Let $X_1, X_2, \dots$ be a sequence of i.i.d random variables from distribution $F$ with exponential tails. Denote $Y_n = \max (X_1, \dots , X_n)$. How can we prove the following: $$ \lim_{n \rightarrow \infty} \frac{Y_n}{\log n} = c $$ almost surely for some constant $c$.
And also, how can we determine what that value of $c$ is?

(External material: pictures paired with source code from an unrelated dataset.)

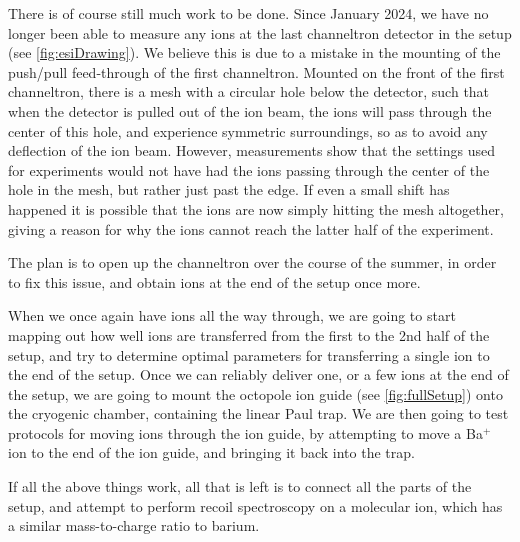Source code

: There is of course still much work to be done.
Since January 2024, we have no longer been able to measure any ions at the last channeltron detector in the setup (see \cref{fig:esiDrawing}). We believe this is due to a mistake in the mounting of the push/pull feed-through of the first channeltron.  Mounted on the front of the first channeltron, there is a mesh with a circular hole below the detector, such that when the detector is pulled out of the ion beam, the ions will pass through the center of this hole, and experience symmetric surroundings, so as to avoid any deflection of the ion beam.
However, measurements show that the settings used for experiments would not have had the ions passing through the center of the hole in the mesh, but rather just past the edge. If even a small shift has happened it is possible that the ions are now simply hitting the mesh altogether, giving a reason for why the ions cannot reach the latter half of the experiment.

The plan is to open up the channeltron over the course of the summer, in order to fix this issue, and obtain ions at the end of the setup once more.

When we once again have ions all the way through, we are going to start mapping out how well ions are transferred from the first to the 2nd half of the setup, and try to determine optimal parameters for transferring a single ion to the end of the setup.
Once we can reliably deliver one, or a few ions at the end of the setup, we are going to mount the octopole ion guide (see \cref{fig:fullSetup}) onto the cryogenic chamber, containing the linear Paul trap. We are then going to test protocols for moving ions through the ion guide, by attempting to move a Ba$^+$ ion to the end of the ion guide, and bringing it back into the trap.

If all the above things work, all that is left is to connect all the parts of the setup, and attempt to perform recoil spectroscopy on a molecular ion, which has a similar mass-to-charge ratio to barium.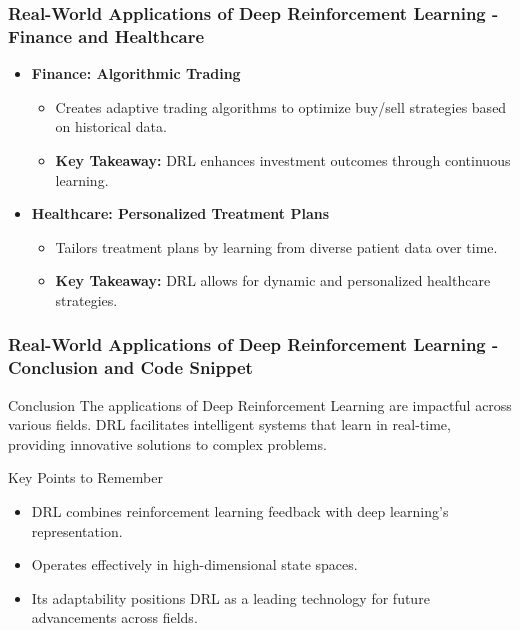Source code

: \documentclass[aspectratio=169]{beamer}
\begin{document}
\begin{frame}[fragile]
    \frametitle{Real-World Applications of Deep Reinforcement Learning - Finance and Healthcare}
    \begin{itemize}
        \item \textbf{Finance: Algorithmic Trading}
            \begin{itemize}
                \item Creates adaptive trading algorithms to optimize buy/sell strategies based on historical data.
                \item \textbf{Key Takeaway:} DRL enhances investment outcomes through continuous learning.
            \end{itemize}
            
        \item \textbf{Healthcare: Personalized Treatment Plans}
            \begin{itemize}
                \item Tailors treatment plans by learning from diverse patient data over time.
                \item \textbf{Key Takeaway:} DRL allows for dynamic and personalized healthcare strategies.
            \end{itemize}
    \end{itemize}
\end{frame}

\begin{frame}[fragile]
    \frametitle{Real-World Applications of Deep Reinforcement Learning - Conclusion and Code Snippet}
    \begin{block}{Conclusion}
        The applications of Deep Reinforcement Learning are impactful across various fields. DRL facilitates intelligent systems that learn in real-time, providing innovative solutions to complex problems.
    \end{block}
    
    \begin{block}{Key Points to Remember}
        \begin{itemize}
            \item DRL combines reinforcement learning feedback with deep learning's representation.
            \item Operates effectively in high-dimensional state spaces.
            \item Its adaptability positions DRL as a leading technology for future advancements across fields.
        \end{itemize}
    \end{block}
\end{frame}
\end{document}
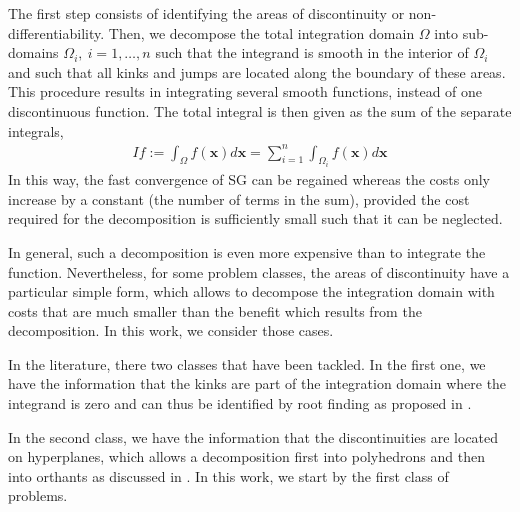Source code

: The first step consists of identifying the areas 
of discontinuity or non-differentiability. Then, we decompose the total integration domain $\Omega$ into sub-domains $\Omega_i,\: i=1,\dots,n$ such that the integrand is smooth in the interior of 
$\Omega_i$ and such that all kinks and jumps are
located along the boundary of these areas.  This procedure results in integrating several smooth functions, instead of one discontinuous function. The total integral is then given
as the sum of the separate integrals, \ie
\begin{align}
	I f := \int_{\Omega} f(\mathbf{x}) d \mathbf{x}=\sum_{i=1}^{n}	\int_{\Omega_i} f(\mathbf{x}) d \mathbf{x}
\end{align}
In this way, the fast convergence of SG can
be regained whereas the costs only increase by a constant (the number of terms in
the sum), provided the cost required for the decomposition is sufficiently small such that it can be neglected.

In general, such a decomposition is even more expensive than to integrate the function. Nevertheless, for some problem classes, the areas of discontinuity have a particular simple form, which allows to decompose the integration domain with
costs that are much smaller than the benefit which results from the decomposition.  In this work, we consider those cases.

In the literature, there two classes that have been tackled. In the first one, we have the information that the kinks are  part of the integration domain where the integrand is zero and can thus be identified by root finding as proposed in \cite{gerstner2007sparse}.

In the second class, we have the information that the discontinuities are located on hyperplanes, which allows a decomposition first into polyhedrons and then into
orthants as discussed in \cite{gerstner2008valuation}. In this work, we start by the first  class of problems.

What if we knew that the distribution $F$ is, say, a Gamma distribution (or another common distribution)?
This result seems standard, as indicated in the question here, but I could not discover how to prove it.
For a standard exponential, we know that $Z_n=Y_n-\log(n)$ converges in distribution to a nondegenerate distribution (a Gumbel), so this means $\frac{Z_n}{\log(n)}$ converges almost surely to zero, which in turn means that $\frac{Y_n}{\log(n)}$ converges almost surely to $1.$
So the almost-sure convergence of something like this follows from the extreme value distribution. In general, for a distribution with an infinite tail that decays faster than a power law, we have that $\frac{Y_n-b_n}{a_n}$ converges in distribution to a Gumbel. For something like a Gamma, with a pure exponential tail $\sim e^{-x/\theta}$, we can work out that we have $a_n=\theta$ and $b_n$ to leading order in $n$ is $\theta\log(n).$ So for a Gamma with PDF $\frac{1}{\Gamma(\alpha) \theta^\alpha}x^{\alpha-1}e^{-x/\theta},$ $\frac{Y_n}{\log(n)}$ converges almost surely to $\theta.$